Your task is to filter the data below down to the lines holding "similar".

─── RECORDS SHOWN ───

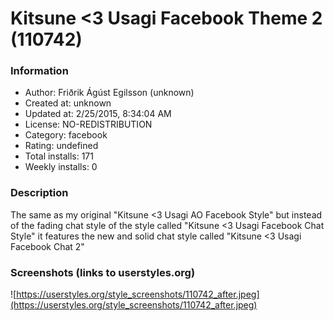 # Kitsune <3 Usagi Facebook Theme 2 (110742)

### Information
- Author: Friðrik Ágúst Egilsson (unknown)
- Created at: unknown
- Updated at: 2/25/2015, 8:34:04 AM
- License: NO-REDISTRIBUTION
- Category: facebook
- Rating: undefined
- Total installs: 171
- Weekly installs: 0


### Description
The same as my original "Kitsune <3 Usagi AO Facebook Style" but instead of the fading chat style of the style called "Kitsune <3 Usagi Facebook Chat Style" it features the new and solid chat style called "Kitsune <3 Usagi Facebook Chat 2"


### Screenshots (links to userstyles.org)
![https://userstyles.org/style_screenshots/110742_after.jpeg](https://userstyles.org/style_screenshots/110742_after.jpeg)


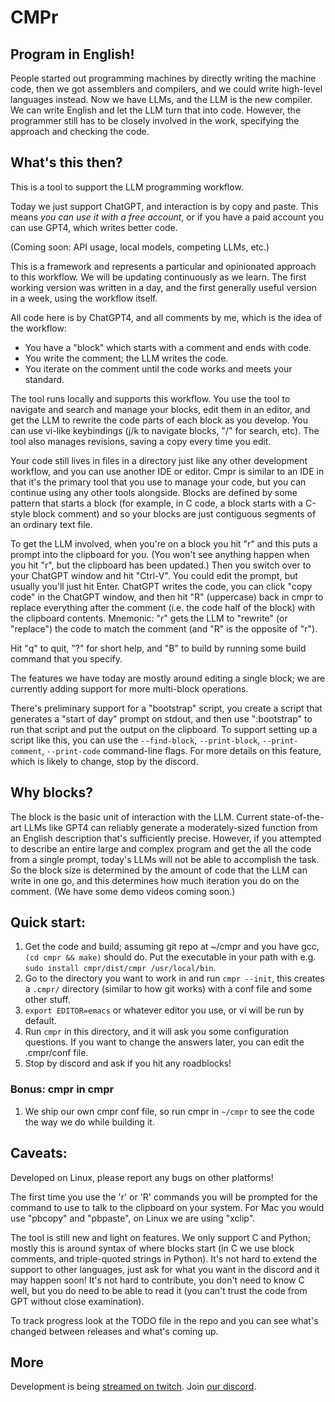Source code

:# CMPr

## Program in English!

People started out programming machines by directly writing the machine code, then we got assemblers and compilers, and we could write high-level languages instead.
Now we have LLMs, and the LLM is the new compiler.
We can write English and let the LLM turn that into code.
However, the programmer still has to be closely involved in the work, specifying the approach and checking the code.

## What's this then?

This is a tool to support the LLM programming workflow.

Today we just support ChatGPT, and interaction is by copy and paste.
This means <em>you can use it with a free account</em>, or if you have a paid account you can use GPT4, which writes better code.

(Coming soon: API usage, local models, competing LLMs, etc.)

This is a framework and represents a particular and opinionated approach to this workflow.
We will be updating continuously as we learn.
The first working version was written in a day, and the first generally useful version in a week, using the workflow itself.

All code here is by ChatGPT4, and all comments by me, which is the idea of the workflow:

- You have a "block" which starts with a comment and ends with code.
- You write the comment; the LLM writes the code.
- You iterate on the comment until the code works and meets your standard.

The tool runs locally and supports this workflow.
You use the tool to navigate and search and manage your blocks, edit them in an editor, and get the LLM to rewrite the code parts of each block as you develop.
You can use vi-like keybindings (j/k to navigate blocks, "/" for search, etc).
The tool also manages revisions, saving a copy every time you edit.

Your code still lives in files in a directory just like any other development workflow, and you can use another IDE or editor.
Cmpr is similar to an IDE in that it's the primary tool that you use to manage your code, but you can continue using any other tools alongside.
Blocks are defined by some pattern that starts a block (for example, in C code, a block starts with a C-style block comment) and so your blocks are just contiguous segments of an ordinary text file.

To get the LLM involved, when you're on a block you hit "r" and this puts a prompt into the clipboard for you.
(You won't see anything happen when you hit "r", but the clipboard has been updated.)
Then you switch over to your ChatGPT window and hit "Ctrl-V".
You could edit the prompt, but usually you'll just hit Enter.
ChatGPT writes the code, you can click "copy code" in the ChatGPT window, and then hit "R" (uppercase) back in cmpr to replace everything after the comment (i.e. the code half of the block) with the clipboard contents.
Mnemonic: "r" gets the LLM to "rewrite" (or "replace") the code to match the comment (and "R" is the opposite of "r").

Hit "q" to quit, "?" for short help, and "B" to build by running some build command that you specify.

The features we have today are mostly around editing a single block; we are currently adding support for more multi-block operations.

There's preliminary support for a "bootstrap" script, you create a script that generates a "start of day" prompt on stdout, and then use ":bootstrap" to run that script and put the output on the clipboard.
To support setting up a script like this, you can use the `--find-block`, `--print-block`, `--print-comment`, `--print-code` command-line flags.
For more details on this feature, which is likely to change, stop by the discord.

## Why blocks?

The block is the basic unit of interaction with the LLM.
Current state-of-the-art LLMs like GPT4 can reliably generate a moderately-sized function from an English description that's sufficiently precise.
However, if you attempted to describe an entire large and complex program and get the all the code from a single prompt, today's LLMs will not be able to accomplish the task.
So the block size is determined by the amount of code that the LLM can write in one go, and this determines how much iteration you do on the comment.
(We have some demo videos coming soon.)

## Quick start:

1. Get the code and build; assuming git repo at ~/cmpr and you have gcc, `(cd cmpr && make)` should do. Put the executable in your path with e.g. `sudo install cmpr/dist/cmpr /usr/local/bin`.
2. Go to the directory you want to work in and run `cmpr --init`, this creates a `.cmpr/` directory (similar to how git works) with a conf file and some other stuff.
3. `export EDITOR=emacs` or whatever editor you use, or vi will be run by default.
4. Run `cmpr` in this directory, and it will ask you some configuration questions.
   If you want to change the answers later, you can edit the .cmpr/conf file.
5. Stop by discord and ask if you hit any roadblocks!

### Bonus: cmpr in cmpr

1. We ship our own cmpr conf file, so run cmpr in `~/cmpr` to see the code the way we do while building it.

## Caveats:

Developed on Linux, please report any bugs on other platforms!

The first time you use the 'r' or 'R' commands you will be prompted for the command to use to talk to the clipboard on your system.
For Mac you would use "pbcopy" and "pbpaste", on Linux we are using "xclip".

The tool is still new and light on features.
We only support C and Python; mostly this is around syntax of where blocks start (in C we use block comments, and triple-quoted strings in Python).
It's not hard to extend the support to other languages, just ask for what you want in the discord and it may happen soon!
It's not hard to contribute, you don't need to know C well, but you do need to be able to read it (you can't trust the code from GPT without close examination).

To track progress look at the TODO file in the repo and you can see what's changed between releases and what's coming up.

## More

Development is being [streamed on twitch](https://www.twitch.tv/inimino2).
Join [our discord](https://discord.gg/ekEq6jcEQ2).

───

• **ANSWER AREA**:
Cmpr is similar to an IDE in that it's the primary tool that you use to manage your code, but you can continue using any other tools alongside.
2. Go to the directory you want to work in and run `cmpr --init`, this creates a `.cmpr/` directory (similar to how git works) with a conf file and some other stuff.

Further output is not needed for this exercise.